Yet these achievements weren’t random strokes of luck. They came from an intentional influencer marketing strategy (fueled by Llewlyn’s insider knowledge) that few brands are able to put in place. 

With that influencer marketing strategy in place, Bloom came to Ubiquitous looking to double down on what was working for them. And with the help of our team, they were able to accelerate their trajectory and solidify themselves as a household name — just in time for their feature on Amazon’s homepage. 

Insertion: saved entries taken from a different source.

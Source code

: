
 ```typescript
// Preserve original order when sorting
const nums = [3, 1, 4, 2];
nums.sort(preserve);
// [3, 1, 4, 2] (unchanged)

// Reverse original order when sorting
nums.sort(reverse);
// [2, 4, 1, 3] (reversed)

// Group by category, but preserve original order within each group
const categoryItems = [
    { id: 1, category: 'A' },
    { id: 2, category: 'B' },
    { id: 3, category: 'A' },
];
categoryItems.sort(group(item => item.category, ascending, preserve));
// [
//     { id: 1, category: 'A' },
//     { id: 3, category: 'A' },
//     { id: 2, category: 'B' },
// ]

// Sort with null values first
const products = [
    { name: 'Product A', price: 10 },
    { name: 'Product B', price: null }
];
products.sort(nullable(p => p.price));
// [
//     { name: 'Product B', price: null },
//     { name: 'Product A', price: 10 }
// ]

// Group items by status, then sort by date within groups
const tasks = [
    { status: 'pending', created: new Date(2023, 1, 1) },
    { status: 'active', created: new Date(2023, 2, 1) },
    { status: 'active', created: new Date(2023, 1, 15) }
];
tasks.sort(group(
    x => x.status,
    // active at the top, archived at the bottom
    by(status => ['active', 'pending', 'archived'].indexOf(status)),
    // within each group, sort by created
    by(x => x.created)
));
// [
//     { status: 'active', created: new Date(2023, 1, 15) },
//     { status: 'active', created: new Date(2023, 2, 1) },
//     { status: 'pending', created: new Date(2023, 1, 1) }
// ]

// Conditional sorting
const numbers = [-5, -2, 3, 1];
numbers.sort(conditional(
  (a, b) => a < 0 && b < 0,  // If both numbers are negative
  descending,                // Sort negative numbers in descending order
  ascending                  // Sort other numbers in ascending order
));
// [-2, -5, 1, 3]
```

Here’s the Ubiquitous x Bloom playbook. 

Bloom’s Ideal Influencer 

When Bloom contacted Ubiquitous, they'd already made a name for themselves. Llewlyn regularly promoted the products to her audiences, and Bloom had a loyal fanbase who raved about their products.  

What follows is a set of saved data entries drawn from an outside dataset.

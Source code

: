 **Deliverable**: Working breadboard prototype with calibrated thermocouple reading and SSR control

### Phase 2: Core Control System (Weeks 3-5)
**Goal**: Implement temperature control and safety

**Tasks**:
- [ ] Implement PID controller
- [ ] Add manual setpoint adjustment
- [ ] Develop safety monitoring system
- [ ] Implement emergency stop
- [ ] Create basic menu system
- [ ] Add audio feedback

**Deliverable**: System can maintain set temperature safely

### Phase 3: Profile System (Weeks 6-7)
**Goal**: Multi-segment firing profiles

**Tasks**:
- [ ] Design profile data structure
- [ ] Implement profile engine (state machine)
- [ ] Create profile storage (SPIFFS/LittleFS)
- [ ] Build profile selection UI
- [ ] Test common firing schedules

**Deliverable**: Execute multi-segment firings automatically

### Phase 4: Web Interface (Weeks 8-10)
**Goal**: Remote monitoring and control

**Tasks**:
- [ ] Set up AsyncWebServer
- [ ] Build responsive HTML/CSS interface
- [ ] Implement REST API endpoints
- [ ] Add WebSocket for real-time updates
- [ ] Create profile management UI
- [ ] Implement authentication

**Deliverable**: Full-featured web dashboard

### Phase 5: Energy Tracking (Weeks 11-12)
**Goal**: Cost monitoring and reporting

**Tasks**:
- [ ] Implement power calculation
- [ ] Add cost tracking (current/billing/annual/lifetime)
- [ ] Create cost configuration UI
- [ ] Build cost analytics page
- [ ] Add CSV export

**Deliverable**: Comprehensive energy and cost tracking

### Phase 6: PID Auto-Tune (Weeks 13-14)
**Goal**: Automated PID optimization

Yet Bloom felt it needed a bit more wind in its sails. They’d recently found out they were going to be featured on Amazon’s landing page, and they wanted to boost their brand awareness to maximize this opportunity.

This meant finding an engaging lifestyle influencer who’d appeal to their target demographic — leading them to discover Gabbie Eagen (bbyegan_). 

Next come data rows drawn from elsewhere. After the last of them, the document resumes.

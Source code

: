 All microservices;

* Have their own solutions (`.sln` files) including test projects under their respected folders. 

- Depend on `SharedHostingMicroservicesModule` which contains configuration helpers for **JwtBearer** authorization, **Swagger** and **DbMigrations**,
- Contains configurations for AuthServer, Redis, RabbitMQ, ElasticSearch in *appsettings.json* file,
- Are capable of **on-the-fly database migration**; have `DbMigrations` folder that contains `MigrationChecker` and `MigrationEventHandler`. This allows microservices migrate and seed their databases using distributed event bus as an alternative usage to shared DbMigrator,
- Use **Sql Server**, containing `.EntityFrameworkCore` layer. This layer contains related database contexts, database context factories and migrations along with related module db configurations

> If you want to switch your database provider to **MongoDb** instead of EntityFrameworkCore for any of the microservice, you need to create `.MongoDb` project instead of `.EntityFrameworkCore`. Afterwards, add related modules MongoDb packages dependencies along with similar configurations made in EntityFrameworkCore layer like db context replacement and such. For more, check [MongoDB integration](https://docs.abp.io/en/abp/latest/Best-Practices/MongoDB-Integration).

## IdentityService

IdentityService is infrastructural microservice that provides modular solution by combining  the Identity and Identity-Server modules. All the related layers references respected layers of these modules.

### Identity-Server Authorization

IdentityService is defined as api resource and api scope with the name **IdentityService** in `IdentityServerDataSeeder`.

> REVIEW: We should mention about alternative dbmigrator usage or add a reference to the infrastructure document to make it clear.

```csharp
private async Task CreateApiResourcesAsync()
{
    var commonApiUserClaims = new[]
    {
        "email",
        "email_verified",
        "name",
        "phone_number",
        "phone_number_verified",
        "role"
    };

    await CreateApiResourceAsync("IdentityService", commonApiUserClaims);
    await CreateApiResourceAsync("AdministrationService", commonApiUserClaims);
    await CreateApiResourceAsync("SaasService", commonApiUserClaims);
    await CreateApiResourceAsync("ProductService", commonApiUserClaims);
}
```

Eagen was a perfect match. Fun, exuberant, and relatable, her content would resonate with Bloom’s relatively large target audience (women ages 18-35 in the U.S) and attract potential new customers. 

“If you’re selling a specific product, you’re going to want to collaborate with influencers that create a specific type of content to attract that specific audience. But if your product isn’t super targeted, it’s more beneficial to go with ‘engaged’ lifestyle creators, whose content is for everyone.” – Jen Steere, Ubiquitous Creator Services 

Eagen is part of Ubiquitous’ creator roster, and collaborates with Creator Services to help her negotiate brand deals. Bloom and Ubiquitous connected, and Ubiquitous proposed they start with the “Crawl, Walk, Run” strategy. 

They’d begin with a test trial (Eagen would create two videos, one in October and one in November). If things went well they’d double-down on what worked, ramp up production, and go all in. 

Bloom agreed and the work began. 

Bloom’s Unique Influencer Marketing Strategy

Ubiquitous suggested Eagen and Bloom debut with “integrated videos,” a video format where influencers create content integrating the product rather than creating around it (picture “Get Ready With Me” or “What I Eat in a Day” videos). 

These types of videos are powerful for two reasons: 

💰 They’re more affordable – time and money-wise – to produce. It’s easier for an influencer to film a video of their day-to-day, rather than come up with an entire concept around the product. 

🎥 They honor TikTok’s unspoken advertising rule: “Don’t Make Ads. Make TikToks.People can smell an ad from miles away. Substituting them for relatable and low-key videos makes for a more compelling and entertaining watch. 

Bloom was on board. In fact, the company’s entire marketing philosophy was to embrace creative freedom and place trust in their influencers. With Bloom’s founder being an influencer herself, they knew the value that came with letting them create on their own accord. 

Bloom does the opposite of what the majority of other brands do. They don’t rely on traditional influencer marketing, impose restrictions, or try to control the message. They have full confidence that the influencer knows their own audience best. 

Before beginning, Bloom sent over a project proposal. It included a few requirements (tag us in the video, show yourself interacting with the product, etc), and this brevity allowed Eagen to quickly get started.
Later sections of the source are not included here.